1) Krishna Charitra - Bankim Chandra Chattopadhyaya - translated by Alo Shome
The first of the two Bengali translated into English books that I've recently read. My need to buy this book was prompted by it being a book about my favourite Lord and it being a book by a famous Bengali author. As the day of my baby's birth and its impending baptism come close, I frantically cling to the strings of my ethnicity for fear of being a 'minority' in my own home.
So, I started with the book, and disappointment greeted me right in the first pages, where the translator, in her footnote, mentions leaving out biggish bits of academic arguments made by the original writer. Hah! Some cheek to assume that a reader of translation wouldn't be interested in those. Anyway, since the stories being told were about my Lord, I flipped through. The one interpretation of common lore that will stay with me forever is that of the Putana demoness sent by Kamsa to kill baby Krishna. Since the author tries to analyse everything in the context of plausability, his explanation for this incident is that, at the time when krishna was a baby, an epidemic of sorts had struck Vrindavan. The disease rendered babies so weak, they would be unable to suckle and eventually die of malnutrition. Krishna, being a fairly superior human baby was strong and could manage to suckle hard and therefore stay alive. The explanation is perfect. Putana was a metaphor for a disease -- as it would be for any unexplained phenomena in the olden days -- and was conquered by Krishna. Alas, all other babies born around the same time fell prey to 'Kamsa's wrath'.

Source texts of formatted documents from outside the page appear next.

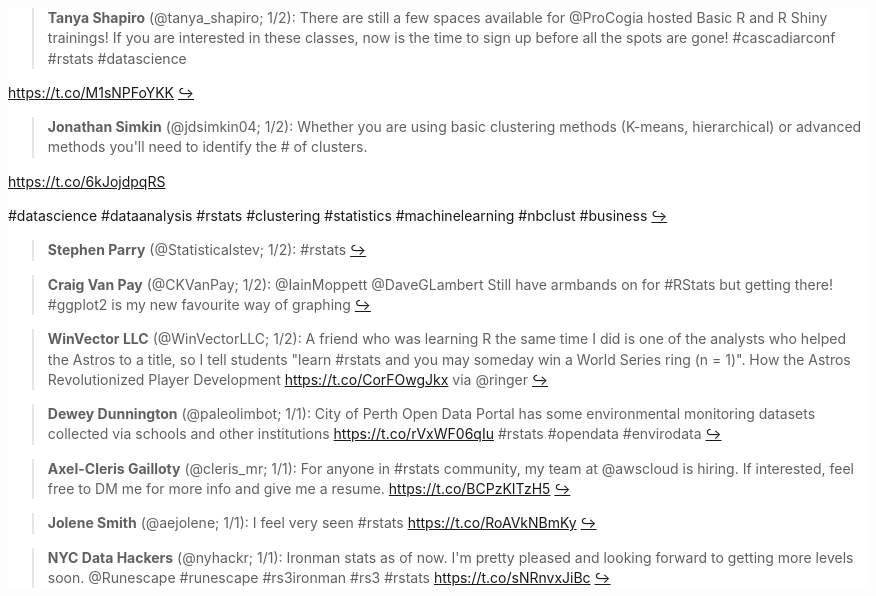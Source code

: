


> **Tanya Shapiro** (@tanya_shapiro; 1/2): There are still a few spaces available for @ProCogia hosted Basic R and R Shiny trainings! If you are interested in these classes, now is the time to sign up before all the spots are gone! #cascadiarconf #rstats #datascience 
>
https://t.co/M1sNPFoYKK  [&#8618;](https://twitter.com/dataandme/status/1136045013207588864)




> **Jonathan Simkin** (@jdsimkin04; 1/2): Whether you are using basic clustering methods (K-means, hierarchical) or advanced methods you'll need to identify the # of clusters.
>
https://t.co/6kJojdpqRS
>
#datascience #dataanalysis #rstats #clustering #statistics #machinelearning #nbclust #business  [&#8618;](https://twitter.com/dataandme/status/1136032481487048710)




> **Stephen Parry** (@Statisticalstev; 1/2): #rstats  [&#8618;](https://twitter.com/dataandme/status/1136004285731180544)




> **Craig Van Pay** (@CKVanPay; 1/2): @IainMoppett @DaveGLambert Still have armbands on for #RStats but getting there! #ggplot2 is my new favourite way of graphing  [&#8618;](https://twitter.com/dataandme/status/1135998921942163462)




> **WinVector LLC** (@WinVectorLLC; 1/2): A friend who was learning R the same time I did is one of the analysts who helped the Astros to a title, so I tell students "learn #rstats and you may someday win a World Series ring (n = 1)".  How the Astros Revolutionized Player Development https://t.co/CorFOwgJkx via @ringer  [&#8618;](https://twitter.com/dataandme/status/1135996803072036864)




> **Dewey Dunnington** (@paleolimbot; 1/1): City of Perth Open Data Portal has some environmental monitoring datasets collected via schools and other institutions https://t.co/rVxWF06qIu  #rstats #opendata #envirodata  [&#8618;](https://twitter.com/dataandme/status/1136058463539195904)




> **Axel-Cleris Gailloty** (@cleris_mr; 1/1): For anyone in #rstats community, my team at @awscloud is hiring. If interested, feel free to DM me for more info and give me a resume.
https://t.co/BCPzKITzH5  [&#8618;](https://twitter.com/dataandme/status/1136050136847532037)




> **Jolene Smith** (@aejolene; 1/1): I feel very seen #rstats https://t.co/RoAVkNBmKy  [&#8618;](https://twitter.com/dataandme/status/1136036338342551552)




> **NYC Data Hackers** (@nyhackr; 1/1): Ironman stats as of now. I'm pretty pleased and looking forward to getting more levels soon. @Runescape #runescape #rs3ironman #rs3 #rstats https://t.co/sNRnvxJiBc  [&#8618;](https://twitter.com/dataandme/status/1136028264470683648)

From one lore to another, the author takes one on a demystifying journey, but fails to impress, since the interpretations become very subjective: exactly what the author accuses the various writers of Mahabharata of being. Discussing the similarities and discrepancies is the actions of Krishna-the man, what the reader is left with is some very dry commentary. Whether the dryness is the author's fault or the translator's, I shall never know. But, comparing all of the author's said glory in bengali literature to what my experience was, I will always blame my inability to read the original text and the translator for perhaps not doing justice to me.

2) Chowringhee - Sankar - translated by Arunava Sinha
In continuing the same set of motivations, another Bengali classic translation was called to the altar of my criticism for an unworthy sacrifice. Growing up, I'd heard the praise the original deserves from my mother - an avid reader of Bengali literature. And whenever I chance upon classics such as this, translated in English in one bookshop or another, I buy it without a second thought. It feels like a chance to reclaim part of my mother tongue heritage. And after one disappointing translation, I think, I'd pinned too many hopes on this one to salvage my opinion of translations.
Sadly though, Arunava Sinha didn't show any more promise than Alo Shome. Not in a first few pages, the next few and neither the few after that. There were glimpses of 'root recognition' once in a while, when the author speaks about familiar landmarks in the place of my birth, but the narrative is as slow as the period in which the novel is set. Dragging my feet through its pages, I come by the many 'characters' across the reception desk through the writer-protagonist. Most of the situations that these people are described in, are too far-fetched to be true, or so it seems in comparison to the real writing of the modern authors I'm used to. I didn't find anything about the book agreeable - neither the style, the language, the plot, the characters...nothing at all. At least not till the last three pages. Unlike the pace of the whole novel, the plot's crescendo is suddenly peaked, and before you know what's happening, it's over. All the major characters just suddenly decide to leave or die or get kicked out from the glittering existence of the Shahajahan hotel and you're left wondering again, how much of the book was lost in translation.